Processo: 1/18.2T8STS-C.P1.S1 6.ª Secção ACORDAM NO SUPREMO TRIBUNAL DE JUSTIÇA I – Relatório Por apenso à ação especial de insolvência – em que foi declarada em tal situação “Familiar e Santos – Sociedade de Construções, Lda.” (assim declarada por sentença proferida em 05/01/2018, transitada em julgado em 25/01/2018) – o Exmo. Administrador de Insolvência (AI) apresentou a lista de créditos reconhecidos e não reconhecidos, nos termos do art. 129º do CIRE.

Após o que foram apresentadas impugnações.

Pela insolvente, requerendo a exclusão de Oitante, S.A., da lista de créditos reconhecidos; Pelos seguintes credores não reconhecidos (cujos créditos reclamados haviam sido, na sua totalidade, não reconhecidos pelo Sr. Administrador de Insolvência): - Jessimo, Sociedade Imobiliária, alegando ser credora do montante de € 450.000,00, decorrente de incumprimento de contrato promessa, celebrado com a insolvente e resolvido por carta de 30/10/2017; - FF, alegando que a Jessimo, Sociedade Imobiliária, Lda. a nomeou para adquirir os direitos e obrigações provenientes do contrato-promessa que esta havia celebrado com a insolvente; contrato-promessa que a impugnante e a insolvente alteraram em 12/12/2014, data desde a qual entrou na posse do imóvel/fração objeto do contrato; contrato-promessa esse que, face ao incumprimento definitivo da insolvente, resolveu por carta datada de 07/12/2017, razão pela qual é credora da quantia de € 275.000,00, gozando tal crédito de direito de retenção.

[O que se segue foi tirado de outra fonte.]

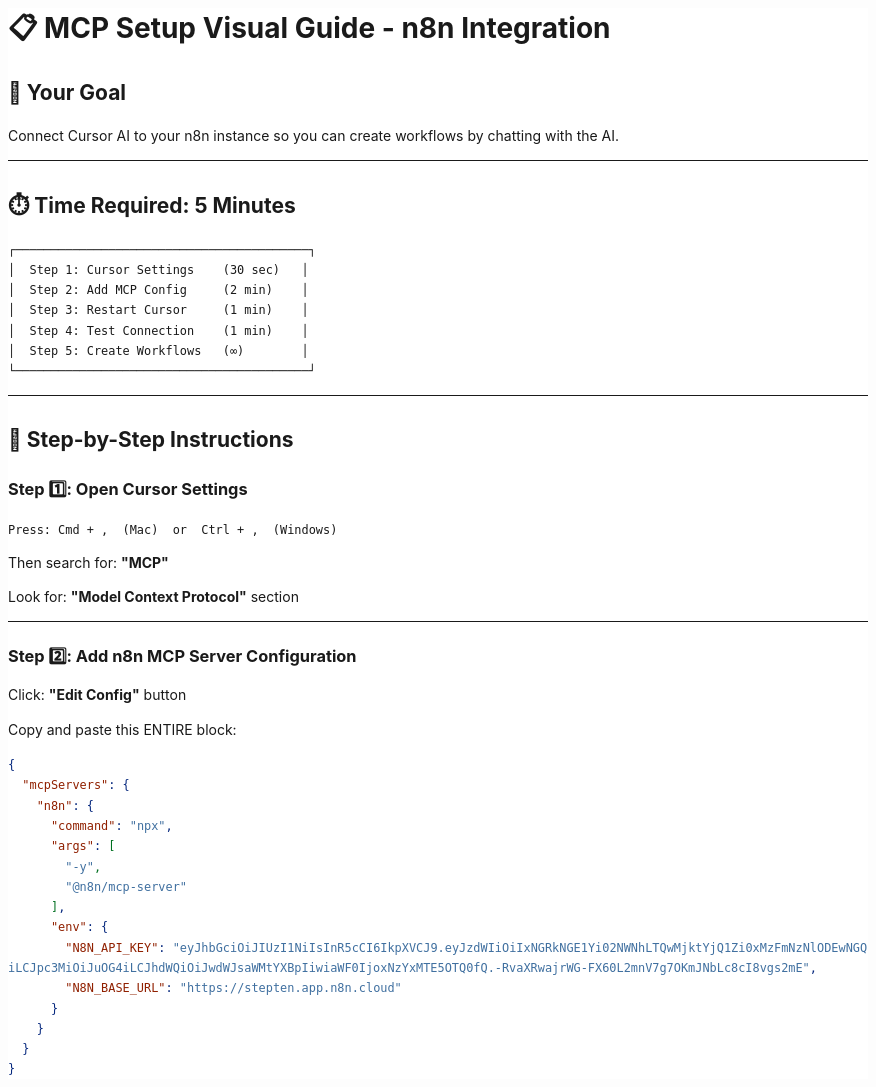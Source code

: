 # 📋 MCP Setup Visual Guide - n8n Integration

## 🎯 Your Goal
Connect Cursor AI to your n8n instance so you can create workflows by chatting with the AI.

---

## ⏱️ Time Required: 5 Minutes

```
┌─────────────────────────────────────────┐
│  Step 1: Cursor Settings    (30 sec)   │
│  Step 2: Add MCP Config     (2 min)    │
│  Step 3: Restart Cursor     (1 min)    │
│  Step 4: Test Connection    (1 min)    │
│  Step 5: Create Workflows   (∞)        │
└─────────────────────────────────────────┘
```

---

## 📖 Step-by-Step Instructions

### Step 1️⃣: Open Cursor Settings

```
Press: Cmd + ,  (Mac)  or  Ctrl + ,  (Windows)
```

Then search for: **"MCP"**

Look for: **"Model Context Protocol"** section

---

### Step 2️⃣: Add n8n MCP Server Configuration

Click: **"Edit Config"** button

Copy and paste this ENTIRE block:

```json
{
  "mcpServers": {
    "n8n": {
      "command": "npx",
      "args": [
        "-y",
        "@n8n/mcp-server"
      ],
      "env": {
        "N8N_API_KEY": "eyJhbGciOiJIUzI1NiIsInR5cCI6IkpXVCJ9.eyJzdWIiOiIxNGRkNGE1Yi02NWNhLTQwMjktYjQ1Zi0xMzFmNzNlODEwNGQiLCJpc3MiOiJuOG4iLCJhdWQiOiJwdWJsaWMtYXBpIiwiaWF0IjoxNzYxMTE5OTQ0fQ.-RvaXRwajrWG-FX60L2mnV7g7OKmJNbLc8cI8vgs2mE",
        "N8N_BASE_URL": "https://stepten.app.n8n.cloud"
      }
    }
  }
}
```
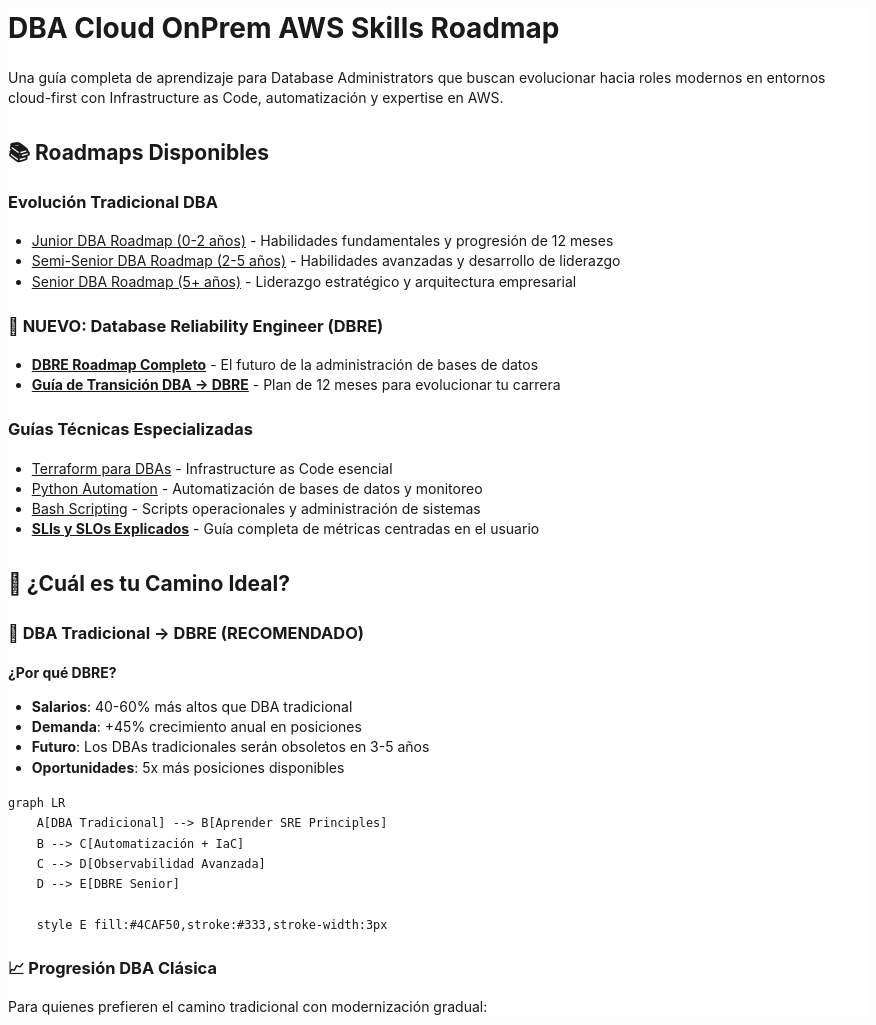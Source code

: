 # DBA Cloud OnPrem AWS Skills Roadmap

Una guía completa de aprendizaje para Database Administrators que buscan evolucionar hacia roles modernos en entornos cloud-first con Infrastructure as Code, automatización y expertise en AWS.

## 📚 Roadmaps Disponibles

### Evolución Tradicional DBA
- [Junior DBA Roadmap (0-2 años)](./junior-dba-roadmap.md) - Habilidades fundamentales y progresión de 12 meses
- [Semi-Senior DBA Roadmap (2-5 años)](./semi-senior-dba-roadmap.md) - Habilidades avanzadas y desarrollo de liderazgo
- [Senior DBA Roadmap (5+ años)](./senior-dba-roadmap.md) - Liderazgo estratégico y arquitectura empresarial

### 🚀 **NUEVO: Database Reliability Engineer (DBRE)**
- [**DBRE Roadmap Completo**](./dbre-sre-roadmap.md) - El futuro de la administración de bases de datos
- [**Guía de Transición DBA → DBRE**](./dba-to-dbre-transition.md) - Plan de 12 meses para evolucionar tu carrera

### Guías Técnicas Especializadas
- [Terraform para DBAs](./terraform-guide.md) - Infrastructure as Code esencial
- [Python Automation](./python-automation.md) - Automatización de bases de datos y monitoreo
- [Bash Scripting](./bash-scripting.md) - Scripts operacionales y administración de sistemas
- [**SLIs y SLOs Explicados**](./sli-slo-guide.md) - Guía completa de métricas centradas en el usuario

## 🎯 ¿Cuál es tu Camino Ideal?

### 🔄 **DBA Tradicional → DBRE** (RECOMENDADO)
**¿Por qué DBRE?**
- **Salarios**: 40-60% más altos que DBA tradicional
- **Demanda**: +45% crecimiento anual en posiciones
- **Futuro**: Los DBAs tradicionales serán obsoletos en 3-5 años
- **Oportunidades**: 5x más posiciones disponibles

```mermaid
graph LR
    A[DBA Tradicional] --> B[Aprender SRE Principles]
    B --> C[Automatización + IaC]
    C --> D[Observabilidad Avanzada]
    D --> E[DBRE Senior]
    
    style E fill:#4CAF50,stroke:#333,stroke-width:3px
```

### 📈 **Progresión DBA Clásica**
Para quienes prefieren el camino tradicional con modernización gradual:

- AA, BB, CC, DD e EE, alegando ter sido admitidos ao serviço da insolvente, sendo titulares de créditos decorrentes da relação laboral estabelecida.

Notificados o Sr. Administrador da Insolvência, a devedora e o titular do crédito (reconhecido) objeto de impugnação, responderem a Oitante, S.A., e o Sr. Administrador de Insolvência Designado a tentativa de conciliação (a que alude o artigo 136º/1 do CIRE), logrou-se conciliação quanto às impugnações apresentadas pelos credores/trabalhadores, AA, BB, ..., DD e EE e frustrou-se a conciliação quanto aos demais credores.

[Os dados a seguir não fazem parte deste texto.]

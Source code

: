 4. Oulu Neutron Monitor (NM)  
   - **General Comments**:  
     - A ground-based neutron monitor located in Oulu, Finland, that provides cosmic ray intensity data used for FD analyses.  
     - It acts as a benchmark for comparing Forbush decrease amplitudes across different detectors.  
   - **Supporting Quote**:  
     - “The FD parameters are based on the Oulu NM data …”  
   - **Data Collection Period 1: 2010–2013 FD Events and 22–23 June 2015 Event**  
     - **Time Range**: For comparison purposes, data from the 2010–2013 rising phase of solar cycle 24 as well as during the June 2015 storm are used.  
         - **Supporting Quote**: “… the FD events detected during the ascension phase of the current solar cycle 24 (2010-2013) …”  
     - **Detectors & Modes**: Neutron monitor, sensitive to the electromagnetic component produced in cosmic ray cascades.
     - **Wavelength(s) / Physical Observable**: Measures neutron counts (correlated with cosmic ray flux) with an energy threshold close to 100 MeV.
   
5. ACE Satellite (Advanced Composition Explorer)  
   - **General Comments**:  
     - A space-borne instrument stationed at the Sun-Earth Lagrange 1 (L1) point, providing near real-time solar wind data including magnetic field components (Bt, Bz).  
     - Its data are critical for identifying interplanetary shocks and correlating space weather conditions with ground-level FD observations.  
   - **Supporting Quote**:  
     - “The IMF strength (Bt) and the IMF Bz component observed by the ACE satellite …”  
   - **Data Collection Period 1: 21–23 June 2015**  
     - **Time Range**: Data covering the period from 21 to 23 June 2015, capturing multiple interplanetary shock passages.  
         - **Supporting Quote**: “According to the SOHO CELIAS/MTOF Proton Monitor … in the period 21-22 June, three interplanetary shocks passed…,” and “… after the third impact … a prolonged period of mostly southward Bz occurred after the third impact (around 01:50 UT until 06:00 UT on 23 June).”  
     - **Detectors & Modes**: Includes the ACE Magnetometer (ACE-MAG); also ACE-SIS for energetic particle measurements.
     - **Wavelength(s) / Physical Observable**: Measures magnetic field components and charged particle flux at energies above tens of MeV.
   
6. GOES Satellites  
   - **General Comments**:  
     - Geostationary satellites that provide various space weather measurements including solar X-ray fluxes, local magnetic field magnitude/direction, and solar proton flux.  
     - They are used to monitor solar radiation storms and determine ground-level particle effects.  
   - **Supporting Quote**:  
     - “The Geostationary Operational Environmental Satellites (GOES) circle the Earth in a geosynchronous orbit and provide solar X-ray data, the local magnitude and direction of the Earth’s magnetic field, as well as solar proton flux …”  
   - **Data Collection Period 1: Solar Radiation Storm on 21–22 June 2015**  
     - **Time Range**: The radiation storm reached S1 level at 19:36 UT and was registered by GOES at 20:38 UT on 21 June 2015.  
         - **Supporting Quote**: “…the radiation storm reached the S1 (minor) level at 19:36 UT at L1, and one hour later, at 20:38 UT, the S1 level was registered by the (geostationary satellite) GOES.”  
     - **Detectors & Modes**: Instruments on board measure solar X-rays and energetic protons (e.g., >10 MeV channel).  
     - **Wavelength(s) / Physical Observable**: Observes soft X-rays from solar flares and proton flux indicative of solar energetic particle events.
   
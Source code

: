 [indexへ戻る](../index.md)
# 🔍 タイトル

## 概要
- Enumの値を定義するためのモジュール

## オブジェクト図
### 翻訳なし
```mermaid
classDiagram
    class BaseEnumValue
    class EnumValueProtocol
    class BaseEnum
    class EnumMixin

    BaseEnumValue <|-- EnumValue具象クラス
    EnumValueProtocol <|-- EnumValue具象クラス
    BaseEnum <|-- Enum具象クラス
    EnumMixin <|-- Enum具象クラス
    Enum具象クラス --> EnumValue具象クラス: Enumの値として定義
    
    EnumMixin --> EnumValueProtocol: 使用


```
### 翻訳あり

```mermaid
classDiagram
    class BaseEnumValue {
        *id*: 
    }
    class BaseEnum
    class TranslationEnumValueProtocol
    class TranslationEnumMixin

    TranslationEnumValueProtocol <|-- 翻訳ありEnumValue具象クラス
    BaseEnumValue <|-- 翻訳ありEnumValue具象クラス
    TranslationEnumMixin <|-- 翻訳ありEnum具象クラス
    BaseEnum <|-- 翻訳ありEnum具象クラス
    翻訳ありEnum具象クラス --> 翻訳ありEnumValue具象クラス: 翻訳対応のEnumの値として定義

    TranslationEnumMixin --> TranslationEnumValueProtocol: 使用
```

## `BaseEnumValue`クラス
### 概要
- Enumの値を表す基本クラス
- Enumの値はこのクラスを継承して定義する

Em consequência, foram logo julgados verificados os seguintes créditos: - do Credor AA, no valor de € 19.800,00; - do Credor BB, no valor de € 19.800,00; - da Credora CC, no valor de € 6.750,00; - da Credora DD, no valor de € 8.800,00; - da Credora EE, no valor de € 12.600,00.

Prosseguindo nos autos, foi proferido despacho saneador – em que a instância foi declarada totalmente regular, estado em que se mantém – no âmbito do qual: -Foi apreciada a impugnação da insolvente (respeitante à exclusão de Oitante, S.A., da lista de créditos reconhecidos), tendo a mesma sido julgada totalmente improcedente.

- Foram fixados o objeto do litígio e os temas da prova, quanto às impugnações de Jéssimo, Sociedade Imobiliária, Lda. e FF.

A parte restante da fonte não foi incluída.